As economist Linda Gorman recently explained, the rapid 2010 expansion of Medicaid did not produce large gains in physical health, suggesting that the new expansion enrollees were mostly healthy people not in need of taxpayer-subsidized healthcare.
Because Medicaid spending in Colorado is mostly driven by enrollment, Gorman suggests the legislature target the bloated rolls to close the state’s budget hole and make healthcare spending more affordable and sustainable.
The Paragon report adds to that by noting Medicaid is “plagued by perverse incentives” that are fundamental to the programs’ structure due to its open-ended federal reimbursement of state spending.
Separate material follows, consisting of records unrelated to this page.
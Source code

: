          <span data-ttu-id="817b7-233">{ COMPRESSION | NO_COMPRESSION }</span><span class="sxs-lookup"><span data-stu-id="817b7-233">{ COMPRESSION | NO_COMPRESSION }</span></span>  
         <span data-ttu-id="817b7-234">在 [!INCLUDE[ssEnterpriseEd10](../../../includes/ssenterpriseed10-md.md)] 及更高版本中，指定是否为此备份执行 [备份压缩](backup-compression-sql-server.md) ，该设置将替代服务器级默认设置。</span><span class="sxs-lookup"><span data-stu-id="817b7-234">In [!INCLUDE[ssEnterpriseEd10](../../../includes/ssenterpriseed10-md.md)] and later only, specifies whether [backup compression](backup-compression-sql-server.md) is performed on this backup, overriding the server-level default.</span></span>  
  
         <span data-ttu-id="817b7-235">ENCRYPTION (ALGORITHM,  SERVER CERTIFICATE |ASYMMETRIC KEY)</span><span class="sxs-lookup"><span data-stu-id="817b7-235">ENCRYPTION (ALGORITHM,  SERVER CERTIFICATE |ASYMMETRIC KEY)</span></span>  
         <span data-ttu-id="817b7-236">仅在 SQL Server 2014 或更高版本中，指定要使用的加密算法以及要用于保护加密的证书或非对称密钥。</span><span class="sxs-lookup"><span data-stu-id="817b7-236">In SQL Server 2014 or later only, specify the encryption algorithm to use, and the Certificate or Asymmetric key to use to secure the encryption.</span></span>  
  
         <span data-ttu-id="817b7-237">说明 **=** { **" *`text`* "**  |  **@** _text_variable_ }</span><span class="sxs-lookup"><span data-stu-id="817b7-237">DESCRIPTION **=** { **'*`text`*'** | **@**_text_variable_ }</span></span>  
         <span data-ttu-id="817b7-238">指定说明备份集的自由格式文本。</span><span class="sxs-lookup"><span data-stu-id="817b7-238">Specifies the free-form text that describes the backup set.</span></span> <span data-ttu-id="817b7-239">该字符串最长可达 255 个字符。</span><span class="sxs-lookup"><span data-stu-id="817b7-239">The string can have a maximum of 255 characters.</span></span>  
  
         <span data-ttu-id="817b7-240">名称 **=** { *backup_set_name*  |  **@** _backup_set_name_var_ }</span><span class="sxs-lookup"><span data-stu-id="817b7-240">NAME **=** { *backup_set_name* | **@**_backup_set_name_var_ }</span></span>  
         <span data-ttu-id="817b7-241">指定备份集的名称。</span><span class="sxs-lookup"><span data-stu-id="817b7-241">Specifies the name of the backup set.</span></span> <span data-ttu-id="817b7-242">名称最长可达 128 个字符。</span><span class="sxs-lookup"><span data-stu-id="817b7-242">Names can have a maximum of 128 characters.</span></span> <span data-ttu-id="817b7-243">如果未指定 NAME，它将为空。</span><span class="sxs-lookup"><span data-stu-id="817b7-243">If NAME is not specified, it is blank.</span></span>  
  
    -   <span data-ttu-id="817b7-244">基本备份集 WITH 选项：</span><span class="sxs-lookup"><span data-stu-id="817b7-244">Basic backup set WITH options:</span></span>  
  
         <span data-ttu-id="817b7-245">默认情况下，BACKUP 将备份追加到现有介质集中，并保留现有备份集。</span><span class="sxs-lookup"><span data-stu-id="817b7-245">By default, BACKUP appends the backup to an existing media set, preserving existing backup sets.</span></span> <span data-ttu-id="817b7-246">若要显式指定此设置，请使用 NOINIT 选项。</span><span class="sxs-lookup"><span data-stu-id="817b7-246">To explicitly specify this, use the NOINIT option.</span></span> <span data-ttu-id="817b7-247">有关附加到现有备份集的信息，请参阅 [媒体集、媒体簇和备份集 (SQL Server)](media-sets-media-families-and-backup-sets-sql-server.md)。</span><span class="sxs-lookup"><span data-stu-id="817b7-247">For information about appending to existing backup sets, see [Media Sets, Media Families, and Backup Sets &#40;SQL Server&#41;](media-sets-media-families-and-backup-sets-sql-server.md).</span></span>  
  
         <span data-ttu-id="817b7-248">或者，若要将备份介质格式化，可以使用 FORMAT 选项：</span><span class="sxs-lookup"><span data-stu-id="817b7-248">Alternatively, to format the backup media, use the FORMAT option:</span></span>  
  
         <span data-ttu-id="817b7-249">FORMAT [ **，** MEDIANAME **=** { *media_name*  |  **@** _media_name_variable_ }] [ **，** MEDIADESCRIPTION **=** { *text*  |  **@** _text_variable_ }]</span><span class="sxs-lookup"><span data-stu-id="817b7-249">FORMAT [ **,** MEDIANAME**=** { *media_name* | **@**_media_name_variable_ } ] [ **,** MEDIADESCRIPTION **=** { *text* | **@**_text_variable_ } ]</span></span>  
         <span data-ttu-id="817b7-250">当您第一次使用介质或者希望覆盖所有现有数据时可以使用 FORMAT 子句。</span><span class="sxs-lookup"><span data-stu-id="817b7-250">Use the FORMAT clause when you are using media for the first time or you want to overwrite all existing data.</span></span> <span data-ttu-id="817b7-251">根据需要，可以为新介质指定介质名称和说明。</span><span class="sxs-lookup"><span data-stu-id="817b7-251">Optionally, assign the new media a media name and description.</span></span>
“The policy encourages states to spend more to receive more federal money, leading to the proliferation of financing schemes that function as de facto money laundering mechanisms to obtain federal funds without commensurate state expenditures,” the report reads, in part. “The Affordable Care Act’s 90 percent federal reimbursement rate for able-bodied, working-age adults—providing roughly seven times more federal funding per state dollar than for traditional Medicaid enrollees—has diverted resources away from the truly needy.”
In Colorado, this has led to health care eating up one third of the state’s budget, quickly crowding out other budget priorities.
Exit quote: “It remains ultimately up to Colorado legislators to address the program’s systemic issues.”
I get the feeling that Medicaid grift and fraud are Denver’s budget priorities.